Development - procurement: R (Gottlieb) v Winchester City Council

Key points:

European procurement rules apply to public works contracts, including development agreements for town centre regeneration projects

The rules are designed to promote competition, ensure transparency and equality of opportunity for developers who wish to be involved in such schemes

There is a particular process to be followed in terms of advertising contracts and failure to do so can set much-needed regeneration back


WCC now has two options - put the scheme out to tender or rethink the whole project. Either way, Silver Hill won't be getting regenerated any time soon.

There are lessons here for local authorities, but it's an important decision for developers too. Even if the original agreement had been properly procured, the variations were so significant that they effectively created an entirely new agreement, which also had to be properly procured. The fact that the original agreement expressly anticipated future variations didn't help either. Parties should not just proceed without reference to the overarching freedom of competition principles that govern these types of contract.

H will of course be able to bid for the contract if WCC do decide to tender it in its current form, but they will be in the same position as any other potential bidder and the work done to date to formulate the scheme has been lost.

One other interesting point about this case is the status of the applicant, G. There had been uncertainty about whether residents would have the standing to bring this sort of claim. The decision indicates that they do. Whilst this increases the potential for challenge, the judicial review process is long-winded and expensive so this may act as a deterrent to all but the most determined campaigners

Easements - right of way and parking: Bennett v Winterburn

Key points:

It is possible to acquire legal rights over adjoining land by long-user (prescription)

Use must be without force, without secrecy and without permission

There are steps landowners can take to prevent such rights arising


Landowners need to keep a close eye on who is using their land for unauthorised purposes. There are various physical steps that can be taken to prevent rights arising, including erecting barriers. As we can see from this case, signs may not always be foolproof, particularly if they are too specific. As it's difficult to list everything possible that is prohibited, it might be easier to grant a temporary consent to park or to access adjoining buildings, reserving a right to withdraw that consent at any time. However, this also needs monitoring as who agreed what and with whom can be forgotten over time. The good news is it's not necessary to go as far as issuing trespass proceedings against an encroaching neighbour, although clear attempts to prevent unauthorised use, possibly followed up with correspondence, may help

Landlord & Tenant - implied surrender: Obichukwu v London Borough of Enfield

Key points:

Leases can be surrendered by operation of law

This means there's no paperwork, but the actions of the parties are taken to indicate that a lease has come to an end

If a lease is surrendered in this way, tenants could lose out on valuable rights


Whilst the council came in for some criticism, and the decision caused the Tribunal 'extreme discomfort', its behaviour was found not to be an abuse of process. O had not been legally represented at the point she offered to give up her lease and therefore had not appreciated that she was also giving up any rights that attached to her interest. Tenants should be careful not to act in a way that brings about a surrender by operation of law such that preceding rights are lost.
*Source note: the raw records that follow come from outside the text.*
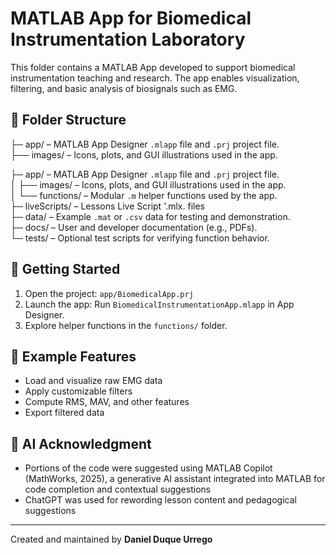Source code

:# MATLAB App for Biomedical Instrumentation Laboratory

This folder contains a MATLAB App developed to support biomedical instrumentation teaching and research. The app enables visualization, filtering, and basic analysis of biosignals such as EMG.

## 📂 Folder Structure
├─ app/ – MATLAB App Designer `.mlapp` file and `.prj` project file.\
├── images/ – Icons, plots, and GUI illustrations used in the app.

	

├─ app/ – MATLAB App Designer `.mlapp` file and `.prj` project file.\
│   ├── images/ – Icons, plots, and GUI illustrations used in the app.\
│   └── functions/ – Modular `.m` helper functions used by the app.\
├─ liveScripts/ – Lessons Live Script '.mlx. files\
├─ data/ – Example `.mat` or `.csv` data for testing and demonstration.\
├─ docs/ – User and developer documentation (e.g., PDFs).\
└─ tests/ – Optional test scripts for verifying function behavior.

## 🚀 Getting Started

1. Open the project: `app/BiomedicalApp.prj`
2. Launch the app: Run `BiomedicalInstrumentationApp.mlapp` in App Designer.
3. Explore helper functions in the `functions/` folder.

## 🧪 Example Features

- Load and visualize raw EMG data
- Apply customizable filters
- Compute RMS, MAV, and other features
- Export filtered data


## 💬 AI Acknowledgment
- Portions of the code were suggested using MATLAB Copilot 
(MathWorks, 2025), a generative AI assistant integrated into MATLAB for 
code completion and contextual suggestions
- ChatGPT was used for rewording lesson content and pedagogical suggestions

---

Created and maintained by **Daniel Duque Urrego**
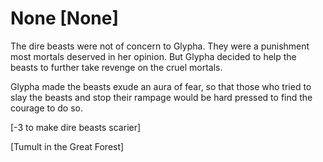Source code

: # None [None]
The dire beasts were not of concern to Glypha. They were a punishment most mortals deserved in her opinion. But Glypha decided to help the beasts to further take revenge on the cruel mortals.

Glypha made the beasts exude an aura of fear, so that those who tried to slay the beasts and stop their rampage would be hard pressed to find the courage to do so.

[-3 to make dire beasts scarier]

[Tumult in the Great Forest]

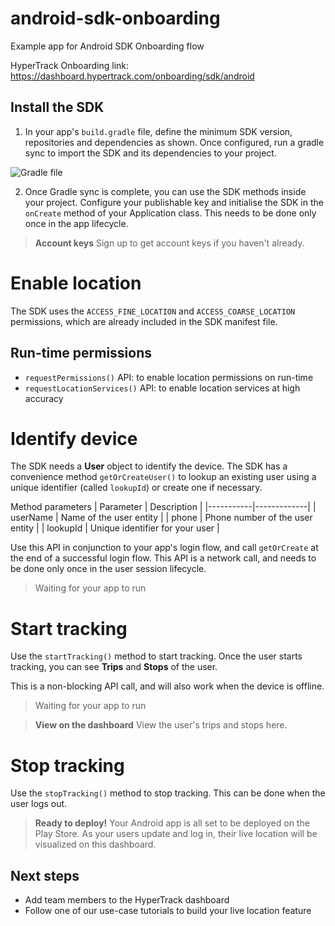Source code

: # android-sdk-onboarding
Example app for Android SDK Onboarding flow

HyperTrack Onboarding link: https://dashboard.hypertrack.com/onboarding/sdk/android

## Install the SDK

1. In your app's `build.gradle` file, define the minimum SDK version, repositories and dependencies as shown. Once configured, run a gradle sync to import the SDK and its dependencies to your project.

![Gradle file](https://s3.amazonaws.com/dashboard-v3-assets/gradle.png)

2. Once Gradle sync is complete, you can use the SDK methods inside your project. Configure your publishable key and initialise the SDK in the `onCreate` method of your Application class. This needs to be done only once in the app lifecycle.

> **Account keys**
> Sign up to get account keys if you haven't already.

# Enable location
The SDK uses the `ACCESS_FINE_LOCATION` and `ACCESS_COARSE_LOCATION` permissions, which are already included in the SDK manifest file.

## Run-time permissions
* `requestPermissions()` API: to enable location permissions on run-time
* `requestLocationServices()` API: to enable location services at high accuracy

# Identify device
The SDK needs a **User** object to identify the device. The SDK has a convenience method `getOrCreateUser()` to lookup an existing user using a unique identifier (called `lookupId`) or create one if necessary.

Method parameters
| Parameter | Description |
|-----------|-------------|
| userName  | Name of the user entity |
| phone     | Phone number of the user entity |
| lookupId  | Unique identifier for your user |

Use this API in conjunction to your app's login flow, and call `getOrCreate` at the end of a successful login flow. This API is a network call, and needs to be done only once in the user session lifecycle.

> Waiting for your app to run

# Start tracking
Use the `startTracking()` method to start tracking. Once the user starts tracking, you can see **Trips** and **Stops** of the user.

This is a non-blocking API call, and will also work when the device is offline. 

> Waiting for your app to run

> **View on the dashboard**
> View the user's trips and stops here.

# Stop tracking
Use the `stopTracking()` method to stop tracking. This can be done when the user logs out.

> **Ready to deploy!**
> Your Android app is all set to be deployed on the Play Store. As your users update and log in, their live location will be visualized on this dashboard.

## Next steps
* Add team members to the HyperTrack dashboard
* Follow one of our use-case tutorials to build your live location feature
It is safer to enter into a written agreement to surrender that preserves any such rights, but remember that where a tenant has the protection of the Landlord & Tenant Act 1954, a statutory notice procedure has to be followed in order to make the agreement effective.

The content of this page is a summary of the law in force at the date of publication and is not exhaustive, nor does it contain definitive advice. Specialist legal advice should be sought in relation to any queries that may arise.